Understanding Python’s ‘super’

7 02 2009

When I started programming with Python (a switch I would urge any casual utility programmer to make), I learned basic syntax. I very very quickly learned that if you’re ever wondering if there’s the proverbial “better way” to do something, then there is probably already a utility built into Python to accomplish the task.

Consider the ‘super’ functionality in Python: when I first encountered this, I had no idea what it was or what it meant. Furthermore, the documentation on it is very obscure and doesn’t seem to clarify anything about what it does. I Google’d it (of course) and instantly found results with titles like “Python’s Super Considered Harmful” and “Problems with the new super()“. Encouraging.

It wasn’t until I began working in Django, a pure Python-based web framework (which I would *highly* recommend, if you’re in the web business: http://www.djangoproject.com/ ), when I was reading over others’ source code that I realized what you could do with super.

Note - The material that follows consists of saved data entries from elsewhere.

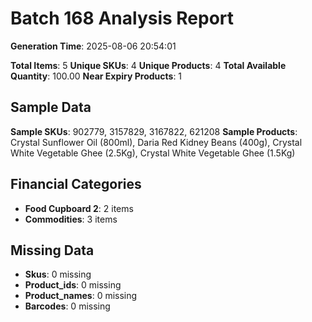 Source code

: # Batch 168 Analysis Report

**Generation Time**: 2025-08-06 20:54:01

**Total Items**: 5
**Unique SKUs**: 4
**Unique Products**: 4
**Total Available Quantity**: 100.00
**Near Expiry Products**: 1

## Sample Data
**Sample SKUs**: 902779, 3157829, 3167822, 621208
**Sample Products**: Crystal Sunflower Oil (800ml), Daria Red Kidney Beans (400g), Crystal White Vegetable Ghee (2.5Kg), Crystal White Vegetable Ghee (1.5Kg)

## Financial Categories
- **Food Cupboard 2**: 2 items
- **Commodities**: 3 items

## Missing Data
- **Skus**: 0 missing
- **Product_ids**: 0 missing
- **Product_names**: 0 missing
- **Barcodes**: 0 missing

If you have a class A,which defines some method called routine, like so:
class A(object):
    def routine(self):
        print "A.routine()"

And then a class B, which inherits from A, which *also* defines a routine method:
class B(A):
    def routine(self):
     print "B.routine()"

We instantiate with this:
>>> b = B()

For simplicity, this example is stupidly simple. Now, if you instantiate B, and call it’s only method, you’ll only ever be running B‘s routine method, and no matter many times you call it it’ll never give you that of class A.

Now consider if class B had the added a line to the end of it’s method:
class B(A):
    def routine(self):
        print "B.routine()"
        super(B, self).routine()

In this case, ‘super’ will return the A object which is underneath B.  You give super() a handle to its own class, and then an actual instance of that same class.  Hence, we gave it “B”, and then “self”.  Super returns the literal parent of the active B object (which is the local variable ‘b’, because we passed it ‘self’).  It is not returning the simple generic class; instead, it is returning the actual A which was created when the local variable b was created.  This is called a “bound” class object, because it’s referring to an actual parent class object in memory, instead of just the class blueprint.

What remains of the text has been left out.